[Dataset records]

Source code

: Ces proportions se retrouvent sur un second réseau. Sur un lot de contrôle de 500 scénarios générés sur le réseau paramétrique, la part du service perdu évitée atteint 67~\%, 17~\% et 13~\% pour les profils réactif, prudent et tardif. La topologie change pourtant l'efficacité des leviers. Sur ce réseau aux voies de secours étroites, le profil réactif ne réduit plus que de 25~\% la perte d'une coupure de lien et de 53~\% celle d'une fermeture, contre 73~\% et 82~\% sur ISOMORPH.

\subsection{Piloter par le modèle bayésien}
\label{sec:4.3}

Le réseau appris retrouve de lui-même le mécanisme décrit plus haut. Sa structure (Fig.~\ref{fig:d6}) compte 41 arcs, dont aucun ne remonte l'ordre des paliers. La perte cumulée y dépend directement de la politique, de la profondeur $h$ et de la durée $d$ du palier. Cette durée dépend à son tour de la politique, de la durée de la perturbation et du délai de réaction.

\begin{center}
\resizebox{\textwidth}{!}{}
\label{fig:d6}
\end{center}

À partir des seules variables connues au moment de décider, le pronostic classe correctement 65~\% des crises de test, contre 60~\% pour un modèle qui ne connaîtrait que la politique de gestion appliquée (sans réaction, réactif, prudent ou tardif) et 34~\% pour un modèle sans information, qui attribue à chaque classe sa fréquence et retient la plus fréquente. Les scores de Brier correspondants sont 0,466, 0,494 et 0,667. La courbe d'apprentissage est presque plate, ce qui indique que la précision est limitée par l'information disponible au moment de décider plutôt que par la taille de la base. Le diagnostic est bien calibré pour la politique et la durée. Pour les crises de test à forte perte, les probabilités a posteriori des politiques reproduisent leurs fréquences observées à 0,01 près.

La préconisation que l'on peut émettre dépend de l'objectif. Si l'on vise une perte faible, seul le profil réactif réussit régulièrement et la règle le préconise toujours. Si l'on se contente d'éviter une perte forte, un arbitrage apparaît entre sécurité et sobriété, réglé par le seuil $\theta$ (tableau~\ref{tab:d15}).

Task to carry out:
Find the word "réseau" in the entries above, then copy each line that holds it.

Solution below:
: Ces proportions se retrouvent sur un second réseau. Sur un lot de contrôle de 500 scénarios générés sur le réseau paramétrique, la part du service perdu évitée atteint 67~\%, 17~\% et 13~\% pour les profils réactif, prudent et tardif. La topologie change pourtant l'efficacité des leviers. Sur ce réseau aux voies de secours étroites, le profil réactif ne réduit plus que de 25~\% la perte d'une coupure de lien et de 53~\% celle d'une fermeture, contre 73~\% et 82~\% sur ISOMORPH.
Le réseau appris retrouve de lui-même le mécanisme décrit plus haut. Sa structure (Fig.~\ref{fig:d6}) compte 41 arcs, dont aucun ne remonte l'ordre des paliers. La perte cumulée y dépend directement de la politique, de la profondeur $h$ et de la durée $d$ du palier. Cette durée dépend à son tour de la politique, de la durée de la perturbation et du délai de réaction.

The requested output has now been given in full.